About 464,000 students at 1943 primary and intermediate schools will either stay home or, in some cases, will be supervised by after-school programmes that are stepping up to run all day during the strike.

This morning about 50 teachers and supporters are at a street corner in central Auckland demanding better pay and conditions.

Nz Educational Insitute president Lynda Stuart joined teachers from Newton Central School at the corner of Ponsonby Rd and Karangahape Rd.

Dozens of other street corner rallies are taking place around Auckland today. Teachers in other regions will strike later this week.

The Newton Central group has been crossing the streets around the four corners of the intersection waving flags and placards.

All those who spoke to the New Zealand Herald said the Government's latest $700 million offer was still not enough.

Jo McKendrey, a Newton Central deputy principal who turned 50 today, said schools needed more teachers, better pay and more funding for students who need learning support.

"We want to attract more teachers to the profession. We are really desperate for teachers," she said.

"We actually need to make it attractive with a pay increase.
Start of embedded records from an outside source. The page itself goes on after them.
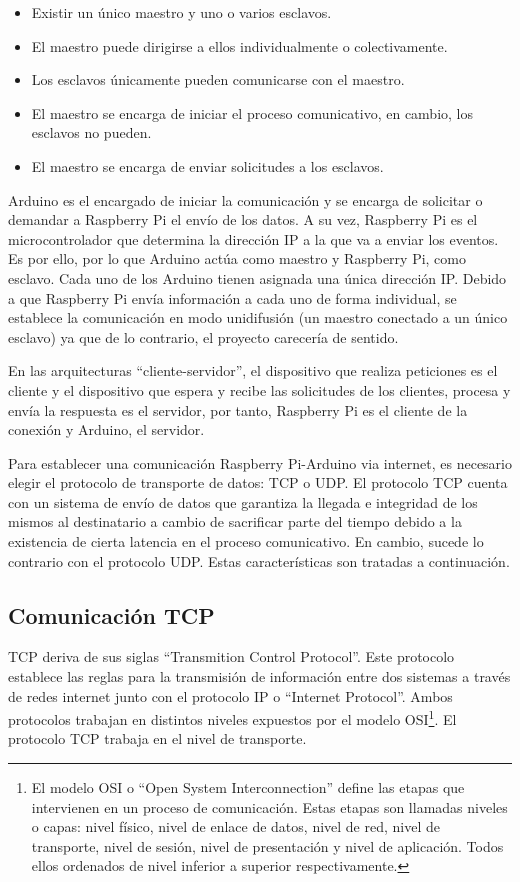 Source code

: \begin{itemize}
    \item Existir un único maestro y uno o varios esclavos.
    \item El maestro puede dirigirse a ellos individualmente o colectivamente.
    \item Los esclavos únicamente pueden comunicarse con el maestro.
    \item El maestro se encarga de iniciar el proceso comunicativo, en cambio, los esclavos no pueden.
    \item El maestro se encarga de enviar solicitudes a los esclavos.
\end{itemize}

Arduino es el encargado de iniciar la comunicación y se encarga de solicitar o demandar a Raspberry Pi el envío de los datos. A su vez, Raspberry Pi es el microcontrolador que determina la dirección IP a la que va a enviar los eventos. Es por ello, por lo que Arduino actúa como maestro y Raspberry Pi, como esclavo. Cada uno de los Arduino tienen asignada una única dirección IP. Debido a que Raspberry Pi envía información a cada uno de forma individual, se establece la comunicación en modo unidifusión (un maestro conectado a un único esclavo) ya que de lo contrario, el proyecto carecería de sentido.

En las arquitecturas ``cliente-servidor'', el dispositivo que realiza peticiones es el cliente y el dispositivo que espera y recibe las solicitudes de los clientes, procesa y envía la respuesta es el servidor, por tanto, Raspberry Pi es el cliente de la conexión y Arduino, el servidor.

Para establecer una comunicación Raspberry Pi-Arduino via internet, es necesario elegir el protocolo de transporte de datos: TCP o UDP. El protocolo TCP cuenta con un sistema de envío de datos que garantiza la llegada e integridad de los mismos al destinatario a cambio de sacrificar parte del tiempo debido a la existencia de cierta latencia en el proceso comunicativo. En cambio, sucede lo contrario con el protocolo UDP. Estas características son tratadas a continuación.


\subsection{Comunicación TCP} \label{s2_3_2}

TCP deriva de sus siglas ``Transmition Control Protocol''. Este protocolo establece las reglas para la transmisión de información entre dos sistemas a través de redes internet junto con el protocolo IP o ``Internet Protocol''. Ambos protocolos trabajan en distintos niveles expuestos por el modelo OSI\footnote{El modelo OSI o ``Open System Interconnection'' define las etapas que intervienen en un proceso de comunicación. Estas etapas son llamadas niveles o capas: nivel físico, nivel de enlace de datos, nivel de red, nivel de transporte, nivel de sesión, nivel de presentación y nivel de aplicación. Todos ellos ordenados de nivel inferior a superior respectivamente.}. El protocolo TCP trabaja en el nivel de transporte.

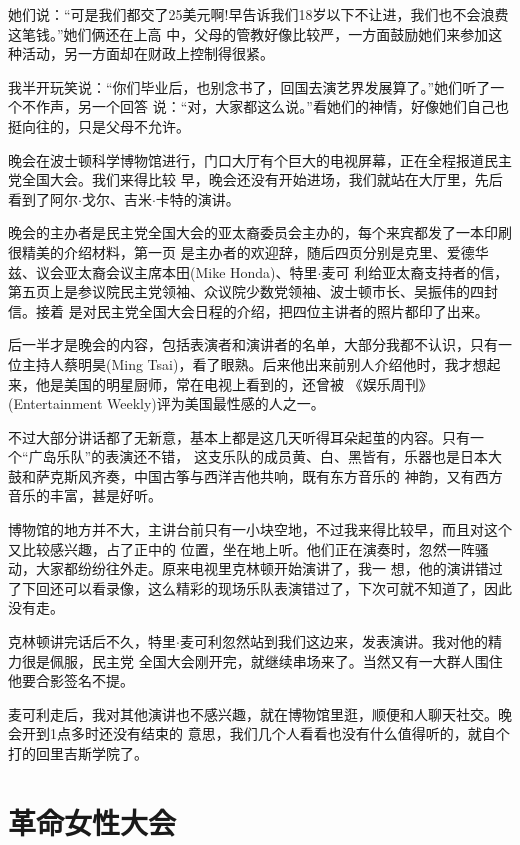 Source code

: ﻿\documentclass[11pt]{article}
\begin{document}
她们说：``可是我们都交了25美元啊!早告诉我们18岁以下不让进，我们也不会浪费这笔钱。''她们俩还在上高
中，父母的管教好像比较严，一方面鼓励她们来参加这种活动，另一方面却在财政上控制得很紧。

我半开玩笑说：``你们毕业后，也别念书了，回国去演艺界发展算了。''她们听了一个不作声，另一个回答
说：``对，大家都这么说。''看她们的神情，好像她们自己也挺向往的，只是父母不允许。

晚会在波士顿科学博物馆进行，门口大厅有个巨大的电视屏幕，正在全程报道民主党全国大会。我们来得比较
早，晚会还没有开始进场，我们就站在大厅里，先后看到了阿尔$\cdot$戈尔、吉米$\cdot$卡特的演讲。

晚会的主办者是民主党全国大会的亚太裔委员会主办的，每个来宾都发了一本印刷很精美的介绍材料，第一页
是主办者的欢迎辞，随后四页分别是克里、爱德华兹、议会亚太裔会议主席本田(Mike Honda)、特里$\cdot$麦可
利给亚太裔支持者的信，第五页上是参议院民主党领袖、众议院少数党领袖、波士顿市长、吴振伟的四封信。接着
是对民主党全国大会日程的介绍，把四位主讲者的照片都印了出来。

后一半才是晚会的内容，包括表演者和演讲者的名单，大部分我都不认识，只有一位主持人蔡明昊(Ming
Tsai)，看了眼熟。后来他出来前别人介绍他时，我才想起来，他是美国的明星厨师，常在电视上看到的，还曾被
《娱乐周刊》(Entertainment Weekly)评为美国最性感的人之一。

不过大部分讲话都了无新意，基本上都是这几天听得耳朵起茧的内容。只有一个``广岛乐队''的表演还不错，
这支乐队的成员黄、白、黑皆有，乐器也是日本大鼓和萨克斯风齐奏，中国古筝与西洋吉他共响，既有东方音乐的
神韵，又有西方音乐的丰富，甚是好听。

博物馆的地方并不大，主讲台前只有一小块空地，不过我来得比较早，而且对这个又比较感兴趣，占了正中的
位置，坐在地上听。他们正在演奏时，忽然一阵骚动，大家都纷纷往外走。原来电视里克林顿开始演讲了，我一
想，他的演讲错过了下回还可以看录像，这么精彩的现场乐队表演错过了，下次可就不知道了，因此没有走。

克林顿讲完话后不久，特里$\cdot$麦可利忽然站到我们这边来，发表演讲。我对他的精力很是佩服，民主党
全国大会刚开完，就继续串场来了。当然又有一大群人围住他要合影签名不提。

麦可利走后，我对其他演讲也不感兴趣，就在博物馆里逛，顺便和人聊天社交。晚会开到1点多时还没有结束的
意思，我们几个人看看也没有什么值得听的，就自个打的回里吉斯学院了。

\section{革命女性大会}
\end{document}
It's getting harder and harder to live and work in Auckland."

The teachers are meeting at 10am in venues around Auckland to debate the Government's latest offer.

Stuart said the talks, which began last Monday, dragged on longer than planned.

"The intention for facilitation was for Monday, Tuesday and Wednesday," she said.

"The ministry asked if we would do Thursday, which we did. The offer came late on Thursday."

The institute had already booked venues for meetings around the country at 10am on each strike day, and Stuart said: "We couldn't guarantee we would have teachers back in school by 12pm."

"You can think about the traffic in Auckland, and when you have some rural and isolated areas, you have issues there," she said.

"If you have parents dropping off children at 12pm, we have to be sure we will have teachers there."

The revised ministry offer stuck to its previous offer of a 3 per cent pay rise each year for three years, lifting most teachers' base pay by 9.3 per cent by November 2020.

For the average primary teacher on $72,900, that represents an extra $6780 a year, or $130 a week, by 2020.

The latest offer

Thursday's new offer added three more sweeteners:

• Lifting the maximum salary for teachers who trained before degrees became required for teaching by four steps on the pay scale, lifting pay for long-serving staff like Tauranga teacher Eileen Gilmour by 39 per cent, from $59,621 to $82,992, by 2020.

• Creating an extra step at the top of the salary scale from 2020, lifting the top of the basic scale by 12.6 per cent, from $75,949 to $85,481, by 2020. About a third of teachers are on the top step and would get this increase.

• An immediate one-off $500 payment to all NZEI primary and intermediate teachers.